7.19.2012

A propos du Parti Pirate

La question centrale de la politique est sa correspondance avec son époque, l'écho qu'elle est et provoque sur un instant donné de l'histoire.
Il n'est pas de savoir le niveau de mensonge ou de vérité répandu, ni de s'interroger sur la différence entre les partis, mais bien de se demander si le message idéologique primale s'accorde avec les données actuelles de la demande.
La politique est un rapport économique qui doit être à même de gérer les manques et les besoins du citoyen.
La politique comme pouvoir est la réponse proposée aux manques et besoins, non pas la réalisation d'un projet qui réduirait ou effacerait ce manque et comblerait ce besoin, mais la cristallisation consciente d'une frustration, sa pose collective sur la place publique, son spectacle et son sacrifice comme exutoire opérant et suffisant.

Le problème principal auquel se trouve confronté un parti politique est de pouvoir comprendre les desiderata de son électorat, de les anticiper-même pour pouvoir entièrement et pleinement les représenter. Il se peut tout à fait qu'il garde des réflexes, des automatismes, une manière tant que cette manière n'apparaît pas à l'électorat réel de ce parti comme n'ayant plus d'assise sur l'appréciation que cet électorat à de la réalité.

On fonctionne par mots-clés et on rattache spectaculairement la réalité à ces mots-clés, on la suffit à eux. On évolue en fonction du niveau de conscience du peuple, on transfère sémantiquement le manque, le besoin et la réponse-type.

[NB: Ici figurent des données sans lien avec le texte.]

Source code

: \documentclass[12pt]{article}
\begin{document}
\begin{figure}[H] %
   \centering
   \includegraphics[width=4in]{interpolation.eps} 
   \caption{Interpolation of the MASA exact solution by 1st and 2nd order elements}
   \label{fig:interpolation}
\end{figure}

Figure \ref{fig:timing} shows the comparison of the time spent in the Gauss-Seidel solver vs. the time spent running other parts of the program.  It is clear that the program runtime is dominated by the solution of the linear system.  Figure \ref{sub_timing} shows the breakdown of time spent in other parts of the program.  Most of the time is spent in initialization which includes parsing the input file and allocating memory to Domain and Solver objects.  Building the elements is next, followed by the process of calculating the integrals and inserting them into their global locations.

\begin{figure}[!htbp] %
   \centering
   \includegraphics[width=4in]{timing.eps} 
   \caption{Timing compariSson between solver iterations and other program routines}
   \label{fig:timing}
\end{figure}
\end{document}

Mais il peut arriver un point du temps, de la réalité historique où le projet-même et les mots-clés attenants soient dépassés et deviennent relativement inopérant. C'est le cas lorsque la société dans sa forme s'accélère et que le surplus de forme conditionne les bases d'un nouveau fond, encore indéfini.

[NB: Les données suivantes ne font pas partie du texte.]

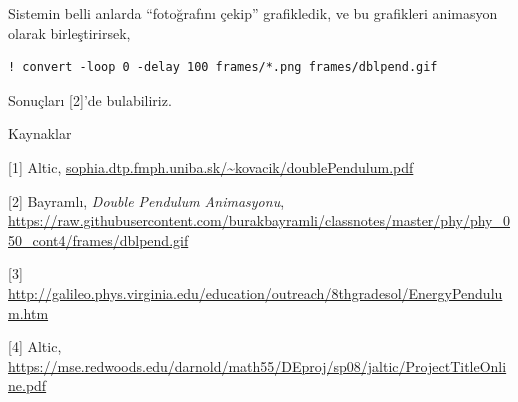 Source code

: \documentclass[12pt,fleqn]{article}\usepackage{../../common}
\begin{document}
Sistemin belli anlarda ``fotoğrafını çekip'' grafikledik, ve bu grafikleri
animasyon olarak birleştirirsek,

\begin{verbatim}
! convert -loop 0 -delay 100 frames/*.png frames/dblpend.gif
\end{verbatim}

Sonuçları [2]'de bulabiliriz. 

Kaynaklar

[1] Altic, \url{sophia.dtp.fmph.uniba.sk/~kovacik/doublePendulum.pdf}

[2] Bayramlı, {\em Double Pendulum Animasyonu}, \url{https://raw.githubusercontent.com/burakbayramli/classnotes/master/phy/phy_050_cont4/frames/dblpend.gif}

[3] \url{http://galileo.phys.virginia.edu/education/outreach/8thgradesol/EnergyPendulum.htm}

[4] Altic, \url{https://mse.redwoods.edu/darnold/math55/DEproj/sp08/jaltic/ProjectTitleOnline.pdf}
\end{document}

La totalité spectaculaire dans son engendrement de l'égo-mythe et de son conditionnement bureaucratique à créer un être polyphrène et la constante de sa déstructuration.
Nous sommes des twitters compulsifs et warholiens, majoritairement salariés, quotidiennement consommateurs et périodiquement citoyens.
Nous avons des désirs, des aspirations, des environnements, des conditionnements qu'aucun parti politique ne peut englober, ni comprendre et encore moins résoudre.

La société voulue par le capitalisme spectaculaire a engendré un être parfaitement dompté, moi, mais qui ne se retrouve dans aucun projet idéologique,
ou pour être plus clair, dans aucun projet collectif.

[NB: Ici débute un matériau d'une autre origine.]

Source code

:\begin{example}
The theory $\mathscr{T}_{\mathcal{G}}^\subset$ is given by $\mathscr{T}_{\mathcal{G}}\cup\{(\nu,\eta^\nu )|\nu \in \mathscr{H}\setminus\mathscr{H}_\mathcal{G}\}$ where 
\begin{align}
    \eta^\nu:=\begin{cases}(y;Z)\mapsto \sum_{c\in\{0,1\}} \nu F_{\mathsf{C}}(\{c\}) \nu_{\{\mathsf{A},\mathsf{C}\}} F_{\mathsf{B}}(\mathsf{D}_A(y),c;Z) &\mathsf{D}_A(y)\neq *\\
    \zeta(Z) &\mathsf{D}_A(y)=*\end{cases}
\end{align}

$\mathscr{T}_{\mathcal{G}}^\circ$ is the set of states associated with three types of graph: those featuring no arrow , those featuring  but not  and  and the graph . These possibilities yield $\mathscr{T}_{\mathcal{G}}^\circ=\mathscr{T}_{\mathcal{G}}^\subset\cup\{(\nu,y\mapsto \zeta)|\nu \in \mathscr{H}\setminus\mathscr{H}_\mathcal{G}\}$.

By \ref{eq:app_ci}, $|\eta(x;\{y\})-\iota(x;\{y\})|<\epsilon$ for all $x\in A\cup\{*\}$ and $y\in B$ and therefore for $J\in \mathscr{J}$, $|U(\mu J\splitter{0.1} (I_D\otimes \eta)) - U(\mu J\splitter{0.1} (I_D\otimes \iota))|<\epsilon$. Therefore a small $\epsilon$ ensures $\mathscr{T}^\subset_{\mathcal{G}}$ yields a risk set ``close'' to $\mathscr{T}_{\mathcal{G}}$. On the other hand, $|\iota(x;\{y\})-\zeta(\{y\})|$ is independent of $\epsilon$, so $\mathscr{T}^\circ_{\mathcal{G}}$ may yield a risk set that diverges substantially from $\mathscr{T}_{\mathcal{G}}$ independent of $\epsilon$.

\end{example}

Je ne peux que vouloir être la naissance d'un projet collectif, en être le maître adoré mais je ne veux en aucun cas être responsable de quoi que ce soit, je veux être le mot qui pousse et l'absence de conséquence de ce mot.
Je suis le jour terré dans la nuit.


L'émergence d'un parti appelé Pirate, qui se présente et gagne des élections sans aucun programme, sans aucune idée, sans aucun projet, sans aucune perspective et sans aucune cohérence est non pas la marque d'une défiance, d'une démission, d'un désintérêt d'une partie du corps électoral, mais bien la conscience claire et précise de ce même-corps non seulement d'une incapacité des partis traditionnels à être ici-et-maintenant,
mais également de l'absence totale d'être de la société occidentale.



Le Parti Pirate est le miroir exactement flou d'une société parfaitement et volontairement déstructurée.


Le Parti Pirate prône une liberté sans la définir, liberté dans laquelle peut se retrouver sans aucun problème un fasciste futuriste, un gauliste keynésien et un écologiste libéral.



C'est là, le réel intérêt de l'émergence de ce parti, du moins en Allemagne, la France vivant toujours dans l'écho de 68, de montrer à la fois, comme un parfait reflet, une société délitée et instructurée et son désir citoyen profond d'être politique et politisé,
en somme le désir de se structurer à nouveau, la volonté d'équilibre dans le collectif.

Mais sommes-nous prêts à la privation de l'égo, ne serait-ce que parcellaire?